**WHAT THE TASK REQUIRES:**
When a line of the records below contains the string "master", copy that whole line.
%%
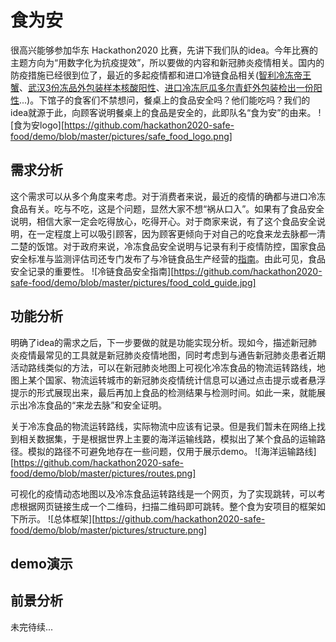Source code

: # 食为安
很高兴能够参加华东 Hackathon2020 比赛，先讲下我们队的idea。今年比赛的主题方向为“用数字化为抗疫提效”，所以要做的内容和新冠肺炎疫情相关。国内的防疫措施已经很到位了，最近的多起疫情都和进口冷链食品相关([智利冷冻帝王蟹](http://www.xinhuanet.com/politics/2020-11/28/c_1126796918.htm)、[武汉3份冻品外包装样本核酸阳性](https://weibo.com/3349909324/JvZhV2dlo?type=comment#_rnd1606560320699)、[进口冷冻厄瓜多尔青虾外包装检出一份阳性](http://www.nbd.com.cn/articles/2020-11-25/1556650.html)...)。下馆子的食客们不禁想问，餐桌上的食品安全吗？他们能吃吗？我们的idea就源于此，向顾客说明餐桌上的食品是安全的，此即队名“食为安”的由来。
![食为安logo][https://github.com/hackathon2020-safe-food/demo/blob/master/pictures/safe_food_logo.png]

## 需求分析
这个需求可以从多个角度来考虑。对于消费者来说，最近的疫情的确都与进口冷冻食品有关。吃与不吃，这是个问题，显然大家不想“祸从口入”。如果有了食品安全说明，相信大家一定会吃得放心，吃得开心。对于商家来说，有了这个食品安全说明，在一定程度上可以吸引顾客，因为顾客更倾向于对自己的吃食来龙去脉都一清二楚的饭馆。对于政府来说，冷冻食品安全说明与记录有利于疫情防控，国家食品安全标准与监测评估司还专门发布了与冷链食品生产经营的[指南](http://www.nhc.gov.cn/sps/s7887k/202010/ff228979f1534c3abca56559f14ea115.shtml)。由此可见，食品安全记录的重要性。
![冷链食品安全指南][https://github.com/hackathon2020-safe-food/demo/blob/master/pictures/food_cold_guide.jpg]

## 功能分析
明确了idea的需求之后，下一步要做的就是功能实现分析。现如今，描述新冠肺炎疫情最常见的工具就是新冠肺炎疫情地图，同时考虑到与通告新冠肺炎患者近期活动路线类似的方法，可以在新冠肺炎地图上可视化冷冻食品的物流运转路线，地图上某个国家、物流运转城市的新冠肺炎疫情统计信息可以通过点击提示或者悬浮提示的形式展现出来，最后再加上食品的检测结果与检测时间。如此一来，就能展示出冷冻食品的“来龙去脉”和安全证明。

关于冷冻食品的物流运转路线，实际物流中应该有记录。但是我们暂未在网络上找到相关数据集，于是根据世界上主要的海洋运输线路，模拟出了某个食品的运输路径。模拟的路径不可避免地存在一些问题，仅用于展示demo。
![海洋运输路线][https://github.com/hackathon2020-safe-food/demo/blob/master/pictures/routes.png]

可视化的疫情动态地图以及冷冻食品运转路线是一个网页，为了实现跳转，可以考虑根据网页链接生成一个二维码，扫描二维码即可跳转。整个食为安项目的框架如下所示。
![总体框架][https://github.com/hackathon2020-safe-food/demo/blob/master/pictures/structure.png]

## demo演示


## 前景分析
未完待续...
%%
**ANSWER SECTION:**
![食为安logo][https://github.com/hackathon2020-safe-food/demo/blob/master/pictures/safe_food_logo.png]
![冷链食品安全指南][https://github.com/hackathon2020-safe-food/demo/blob/master/pictures/food_cold_guide.jpg]
![海洋运输路线][https://github.com/hackathon2020-safe-food/demo/blob/master/pictures/routes.png]
![总体框架][https://github.com/hackathon2020-safe-food/demo/blob/master/pictures/structure.png]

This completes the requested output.